Le syndicat de la rime. Avec ou sans Wu-Tang Clan, The Genius le bien nommé décapite la concurrence avec un hip-hop à la richesse insolente. Dans cette famille, être bon ne suffit plus. Après les assauts solos successifs de ses partenaires du Wu-Tang Clan, The Genius n’avait pas d’autre choix que celui de l’excellence. Considéré […]
Le syndicat de la rime. Avec ou sans Wu-Tang Clan, The Genius le bien nommé décapite la concurrence avec un hip-hop à la richesse insolente.

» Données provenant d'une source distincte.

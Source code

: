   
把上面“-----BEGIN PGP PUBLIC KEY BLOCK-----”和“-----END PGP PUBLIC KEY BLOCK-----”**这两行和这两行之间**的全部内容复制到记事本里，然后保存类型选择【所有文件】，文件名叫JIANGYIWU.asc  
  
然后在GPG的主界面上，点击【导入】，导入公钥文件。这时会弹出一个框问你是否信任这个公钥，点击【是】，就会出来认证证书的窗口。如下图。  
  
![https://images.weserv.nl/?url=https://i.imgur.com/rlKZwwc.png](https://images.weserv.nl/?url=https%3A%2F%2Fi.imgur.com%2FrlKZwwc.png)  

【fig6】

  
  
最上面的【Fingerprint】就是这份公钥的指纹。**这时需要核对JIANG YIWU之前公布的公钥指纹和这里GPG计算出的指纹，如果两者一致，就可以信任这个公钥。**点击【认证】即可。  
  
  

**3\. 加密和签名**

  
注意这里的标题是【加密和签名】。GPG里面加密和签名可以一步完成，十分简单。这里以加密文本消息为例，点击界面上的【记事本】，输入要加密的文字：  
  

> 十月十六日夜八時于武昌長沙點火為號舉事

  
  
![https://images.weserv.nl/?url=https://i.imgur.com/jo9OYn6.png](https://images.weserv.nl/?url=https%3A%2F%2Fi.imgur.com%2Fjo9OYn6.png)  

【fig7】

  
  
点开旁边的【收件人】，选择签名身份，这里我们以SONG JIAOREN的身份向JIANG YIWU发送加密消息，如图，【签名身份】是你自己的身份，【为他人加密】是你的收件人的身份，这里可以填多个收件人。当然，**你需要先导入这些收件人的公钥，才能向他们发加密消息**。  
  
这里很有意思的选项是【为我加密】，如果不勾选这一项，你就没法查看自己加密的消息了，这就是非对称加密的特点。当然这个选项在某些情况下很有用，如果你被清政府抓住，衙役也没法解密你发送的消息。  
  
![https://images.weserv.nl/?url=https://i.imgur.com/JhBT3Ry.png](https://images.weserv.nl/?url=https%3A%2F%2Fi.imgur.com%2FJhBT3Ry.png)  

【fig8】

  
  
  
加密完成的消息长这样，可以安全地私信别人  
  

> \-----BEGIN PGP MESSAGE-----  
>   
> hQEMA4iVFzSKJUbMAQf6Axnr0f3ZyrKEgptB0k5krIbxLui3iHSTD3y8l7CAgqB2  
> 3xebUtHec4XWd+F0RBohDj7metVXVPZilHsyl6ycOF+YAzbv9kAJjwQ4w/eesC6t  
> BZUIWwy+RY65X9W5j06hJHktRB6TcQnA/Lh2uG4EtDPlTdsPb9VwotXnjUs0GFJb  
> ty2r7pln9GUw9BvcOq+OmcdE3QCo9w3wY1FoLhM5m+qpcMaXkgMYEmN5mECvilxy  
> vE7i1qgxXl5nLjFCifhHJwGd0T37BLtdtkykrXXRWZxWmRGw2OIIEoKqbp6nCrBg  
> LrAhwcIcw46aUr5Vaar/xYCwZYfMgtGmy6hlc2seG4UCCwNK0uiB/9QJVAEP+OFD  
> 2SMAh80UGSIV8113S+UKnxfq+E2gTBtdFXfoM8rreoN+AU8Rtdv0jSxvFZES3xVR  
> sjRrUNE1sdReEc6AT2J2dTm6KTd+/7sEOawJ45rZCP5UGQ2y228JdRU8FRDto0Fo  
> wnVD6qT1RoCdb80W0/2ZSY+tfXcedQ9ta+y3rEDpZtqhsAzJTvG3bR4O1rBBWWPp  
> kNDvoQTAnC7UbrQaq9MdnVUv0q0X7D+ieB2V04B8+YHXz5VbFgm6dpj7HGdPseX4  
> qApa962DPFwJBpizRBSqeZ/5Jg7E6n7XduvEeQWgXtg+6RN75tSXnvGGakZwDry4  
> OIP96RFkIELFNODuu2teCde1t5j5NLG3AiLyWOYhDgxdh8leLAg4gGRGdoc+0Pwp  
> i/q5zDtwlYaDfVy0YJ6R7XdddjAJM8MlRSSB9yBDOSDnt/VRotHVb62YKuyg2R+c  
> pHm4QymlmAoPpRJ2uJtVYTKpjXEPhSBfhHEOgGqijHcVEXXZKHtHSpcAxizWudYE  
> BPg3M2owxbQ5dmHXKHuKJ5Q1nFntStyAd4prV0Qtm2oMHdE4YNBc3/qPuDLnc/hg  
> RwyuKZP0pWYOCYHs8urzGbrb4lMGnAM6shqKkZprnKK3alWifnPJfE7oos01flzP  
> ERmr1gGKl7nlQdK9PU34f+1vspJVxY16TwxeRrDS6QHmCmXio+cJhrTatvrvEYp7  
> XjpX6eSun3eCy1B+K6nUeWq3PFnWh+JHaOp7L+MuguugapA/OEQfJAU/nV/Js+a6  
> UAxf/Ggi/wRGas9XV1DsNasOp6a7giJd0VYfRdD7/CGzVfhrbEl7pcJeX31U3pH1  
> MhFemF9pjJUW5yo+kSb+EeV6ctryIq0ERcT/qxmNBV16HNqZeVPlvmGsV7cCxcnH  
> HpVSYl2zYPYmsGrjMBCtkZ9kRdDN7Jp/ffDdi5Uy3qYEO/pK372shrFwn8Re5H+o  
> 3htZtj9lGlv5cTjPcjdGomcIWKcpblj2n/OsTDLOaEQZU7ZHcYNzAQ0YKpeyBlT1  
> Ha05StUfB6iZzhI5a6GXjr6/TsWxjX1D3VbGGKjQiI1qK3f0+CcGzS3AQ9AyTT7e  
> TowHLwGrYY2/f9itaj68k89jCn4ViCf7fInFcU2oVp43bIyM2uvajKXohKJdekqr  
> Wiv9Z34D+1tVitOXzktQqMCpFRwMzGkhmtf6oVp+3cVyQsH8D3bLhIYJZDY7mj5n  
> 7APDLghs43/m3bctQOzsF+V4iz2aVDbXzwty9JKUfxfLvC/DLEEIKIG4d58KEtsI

Dans cette famille, être bon ne suffit plus. Après les assauts solos successifs de ses partenaires du Wu-Tang Clan, The Genius n’avait pas d’autre choix que celui de l’excellence. Considéré par ses pairs comme le Maître de la rime, The Genius, dit aussi The GZA, est un peu le parrain du Clan avec son cousin, le producteur Prince Rakeem, alias The RZA, à qui il a appris à rimer. On ne devient pas têtes pensantes du Clan par hasard : eux sont déjà passés par un rugueux apprentissage de l’industrie musicale dès 1991, avec un album chez Tommy Boy pour Rakeem et un sur le label Cold Chillin’ pour The Genius. C’est en tirant la leçon de ces amères expériences conjuguées aux tentatives infructueuses pour signer le Clan au complet qu’ils mirent au point en sous-main une stratégie unitaire d’invasion du marché. On connaissait l’imagerie et la philosophie (« Un pour tous, tous pour un ») du Clan, largement inspirées des films de kung-fu qui illuminèrent leur adolescence misérable à Staten Island. Mais aucun n’avait encore autant insisté que The Genius sur la rhétorique métaphorique des arts martiaux, déployée il y a deux ans sur leur album commun 36 chambers. Liquid swords symbole de la langue tranchante comme l’épée et du style si affûté qu’il décapite la concurrence sans appel est la thématique centrale des textes de cet album à la densité époustouflante. Autant d’action, de sang et de cadavres que dans les films de John Woo, mais avec la morale, la rigueur et la solidarité clanique des légendes samouraïs. Un album du Clan ne serait pas complet sans quelques interventions des brothers : ainsi, Method Man vient croiser le fer sur Shadowboxin’ et Raekwon sur Investigative reports, Killah Priest épaulant son complice sur quatre autres titres. Si chaque membre de cette confrérie présente un versant différent de la même entité, le concepteur The RZA réussit l’exploit de maintenir le cap tout en conduisant en zigzag. En un an, ce stakhanoviste des consoles a produit quatre albums solo (Method Man, Ol’Dirty Bastard, Raekwon The Chef et The Genius) ainsi que des dizaines de titres sur différents projets. Toujours aussi tendu, mais moins hanté qu’à l’habitude, son tissu sonore est ici encore un maelström de trouvailles à faire baver tous les apprentis trip-hoppers. L’épée de Damoclès qui pèse sur sa tête la lassitude inévitable du public et des médias est loin de la chute.